» **Task**: List each line of the data in which the string "FloatTok" appears.

Saved data entries

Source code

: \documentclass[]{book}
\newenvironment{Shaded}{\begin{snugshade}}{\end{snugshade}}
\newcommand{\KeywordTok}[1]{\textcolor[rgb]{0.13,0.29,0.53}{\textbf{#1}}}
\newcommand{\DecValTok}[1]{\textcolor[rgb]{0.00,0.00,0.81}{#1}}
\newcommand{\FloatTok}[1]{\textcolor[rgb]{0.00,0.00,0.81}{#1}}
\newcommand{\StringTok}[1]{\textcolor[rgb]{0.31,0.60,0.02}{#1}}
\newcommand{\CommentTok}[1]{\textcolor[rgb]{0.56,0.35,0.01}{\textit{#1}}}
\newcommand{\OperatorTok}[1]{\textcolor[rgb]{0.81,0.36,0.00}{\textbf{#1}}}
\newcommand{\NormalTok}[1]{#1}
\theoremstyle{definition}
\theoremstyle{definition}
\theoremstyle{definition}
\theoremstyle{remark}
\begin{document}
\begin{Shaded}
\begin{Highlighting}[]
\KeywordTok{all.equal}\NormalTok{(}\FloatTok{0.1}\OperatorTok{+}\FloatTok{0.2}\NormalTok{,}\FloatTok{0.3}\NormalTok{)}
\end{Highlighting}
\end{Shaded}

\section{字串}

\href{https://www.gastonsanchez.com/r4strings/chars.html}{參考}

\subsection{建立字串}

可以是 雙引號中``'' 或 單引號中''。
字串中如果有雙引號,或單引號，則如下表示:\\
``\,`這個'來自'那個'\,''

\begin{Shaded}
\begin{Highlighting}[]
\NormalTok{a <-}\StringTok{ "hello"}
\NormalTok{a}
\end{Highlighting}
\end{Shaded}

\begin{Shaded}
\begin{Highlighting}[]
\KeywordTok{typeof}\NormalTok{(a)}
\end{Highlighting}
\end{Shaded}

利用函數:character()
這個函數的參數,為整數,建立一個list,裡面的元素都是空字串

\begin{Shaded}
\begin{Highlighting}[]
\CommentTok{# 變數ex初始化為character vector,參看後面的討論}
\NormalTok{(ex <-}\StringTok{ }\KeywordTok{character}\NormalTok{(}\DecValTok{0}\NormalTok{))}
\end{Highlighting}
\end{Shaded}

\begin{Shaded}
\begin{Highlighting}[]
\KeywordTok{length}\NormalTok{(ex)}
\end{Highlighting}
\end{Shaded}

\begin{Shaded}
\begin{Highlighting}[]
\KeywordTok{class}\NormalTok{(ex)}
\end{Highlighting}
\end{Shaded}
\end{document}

» **Task response**:
\newcommand{\FloatTok}[1]{\textcolor[rgb]{0.00,0.00,0.81}{#1}}
\KeywordTok{all.equal}\NormalTok{(}\FloatTok{0.1}\OperatorTok{+}\FloatTok{0.2}\NormalTok{,}\FloatTok{0.3}\NormalTok{)}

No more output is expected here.